Task prompt: Copy exactly the lines from the beginning of the data down to and including the line holding "Additionally, benchmarking data", without any pictures.

[Records from a dataset]
# # # #

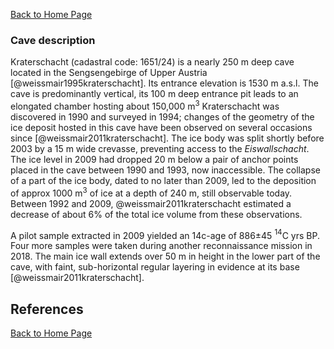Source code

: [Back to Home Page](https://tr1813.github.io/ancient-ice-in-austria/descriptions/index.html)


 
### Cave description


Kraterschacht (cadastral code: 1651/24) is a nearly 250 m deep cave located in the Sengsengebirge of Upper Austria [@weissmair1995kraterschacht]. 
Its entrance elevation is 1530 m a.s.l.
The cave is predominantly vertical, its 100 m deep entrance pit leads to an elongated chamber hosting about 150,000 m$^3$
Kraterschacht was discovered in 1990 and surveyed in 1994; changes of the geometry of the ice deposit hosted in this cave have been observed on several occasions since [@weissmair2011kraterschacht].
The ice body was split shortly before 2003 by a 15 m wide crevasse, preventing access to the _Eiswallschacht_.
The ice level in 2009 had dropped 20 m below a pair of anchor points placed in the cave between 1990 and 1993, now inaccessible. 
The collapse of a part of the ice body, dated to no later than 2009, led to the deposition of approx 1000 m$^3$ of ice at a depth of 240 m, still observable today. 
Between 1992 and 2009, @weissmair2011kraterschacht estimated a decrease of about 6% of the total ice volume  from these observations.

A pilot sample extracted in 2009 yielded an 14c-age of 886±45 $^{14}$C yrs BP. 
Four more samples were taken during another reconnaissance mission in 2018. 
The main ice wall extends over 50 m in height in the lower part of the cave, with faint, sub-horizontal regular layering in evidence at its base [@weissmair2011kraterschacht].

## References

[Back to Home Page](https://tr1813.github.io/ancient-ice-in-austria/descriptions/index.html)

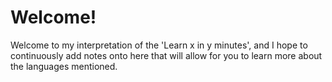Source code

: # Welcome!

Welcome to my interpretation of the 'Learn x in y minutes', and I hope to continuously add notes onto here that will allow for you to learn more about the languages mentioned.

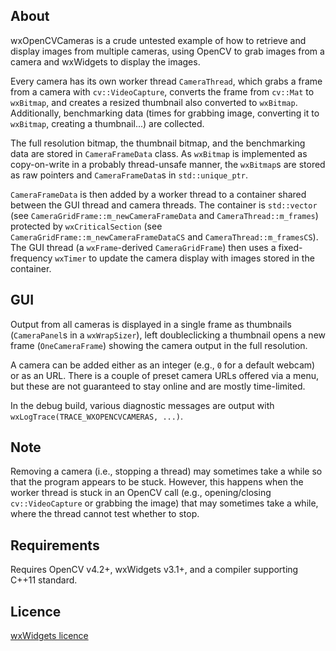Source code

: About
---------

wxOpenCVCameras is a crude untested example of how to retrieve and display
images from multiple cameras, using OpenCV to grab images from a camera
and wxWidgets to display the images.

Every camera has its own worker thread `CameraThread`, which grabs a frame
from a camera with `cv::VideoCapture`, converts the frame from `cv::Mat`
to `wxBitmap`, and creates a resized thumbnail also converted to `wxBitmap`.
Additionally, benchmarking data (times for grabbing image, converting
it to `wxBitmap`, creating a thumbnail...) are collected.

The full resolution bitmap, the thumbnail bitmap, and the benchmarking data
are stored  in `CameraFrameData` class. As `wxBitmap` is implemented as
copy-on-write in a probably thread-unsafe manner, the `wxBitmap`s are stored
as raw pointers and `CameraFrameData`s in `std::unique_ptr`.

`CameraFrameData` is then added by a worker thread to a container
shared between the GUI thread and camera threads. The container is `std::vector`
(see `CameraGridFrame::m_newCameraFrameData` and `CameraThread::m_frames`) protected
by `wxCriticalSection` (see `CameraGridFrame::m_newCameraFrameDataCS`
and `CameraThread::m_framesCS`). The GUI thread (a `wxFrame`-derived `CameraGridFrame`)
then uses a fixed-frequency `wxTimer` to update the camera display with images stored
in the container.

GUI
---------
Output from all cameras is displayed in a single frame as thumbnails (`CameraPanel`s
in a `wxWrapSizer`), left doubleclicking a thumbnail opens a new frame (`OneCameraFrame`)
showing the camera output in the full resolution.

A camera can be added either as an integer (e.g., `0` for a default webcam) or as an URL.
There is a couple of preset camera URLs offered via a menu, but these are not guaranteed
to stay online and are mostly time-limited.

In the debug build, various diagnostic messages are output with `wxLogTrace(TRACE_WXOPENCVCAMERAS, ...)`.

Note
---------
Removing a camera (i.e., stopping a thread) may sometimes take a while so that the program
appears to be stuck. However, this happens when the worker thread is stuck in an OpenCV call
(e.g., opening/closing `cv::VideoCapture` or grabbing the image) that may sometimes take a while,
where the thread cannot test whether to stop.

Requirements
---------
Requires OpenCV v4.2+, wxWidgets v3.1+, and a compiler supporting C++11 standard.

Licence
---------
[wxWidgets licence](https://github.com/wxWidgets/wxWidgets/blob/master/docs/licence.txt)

# # # #

Completed task:
Source code

: [Back to Home Page](https://tr1813.github.io/ancient-ice-in-austria/descriptions/index.html)


 
### Cave description


Kraterschacht (cadastral code: 1651/24) is a nearly 250 m deep cave located in the Sengsengebirge of Upper Austria [@weissmair1995kraterschacht]. 
Its entrance elevation is 1530 m a.s.l.
The cave is predominantly vertical, its 100 m deep entrance pit leads to an elongated chamber hosting about 150,000 m$^3$
Kraterschacht was discovered in 1990 and surveyed in 1994; changes of the geometry of the ice deposit hosted in this cave have been observed on several occasions since [@weissmair2011kraterschacht].
The ice body was split shortly before 2003 by a 15 m wide crevasse, preventing access to the _Eiswallschacht_.
The ice level in 2009 had dropped 20 m below a pair of anchor points placed in the cave between 1990 and 1993, now inaccessible. 
The collapse of a part of the ice body, dated to no later than 2009, led to the deposition of approx 1000 m$^3$ of ice at a depth of 240 m, still observable today. 
Between 1992 and 2009, @weissmair2011kraterschacht estimated a decrease of about 6% of the total ice volume  from these observations.

A pilot sample extracted in 2009 yielded an 14c-age of 886±45 $^{14}$C yrs BP. 
Four more samples were taken during another reconnaissance mission in 2018. 
The main ice wall extends over 50 m in height in the lower part of the cave, with faint, sub-horizontal regular layering in evidence at its base [@weissmair2011kraterschacht].

## References

[Back to Home Page](https://tr1813.github.io/ancient-ice-in-austria/descriptions/index.html)

Source code

: # Welcome!

Welcome to my interpretation of the 'Learn x in y minutes', and I hope to continuously add notes onto here that will allow for you to learn more about the languages mentioned.

Source code

: About
---------

wxOpenCVCameras is a crude untested example of how to retrieve and display
images from multiple cameras, using OpenCV to grab images from a camera
and wxWidgets to display the images.

Every camera has its own worker thread `CameraThread`, which grabs a frame
from a camera with `cv::VideoCapture`, converts the frame from `cv::Mat`
to `wxBitmap`, and creates a resized thumbnail also converted to `wxBitmap`.
Additionally, benchmarking data (times for grabbing image, converting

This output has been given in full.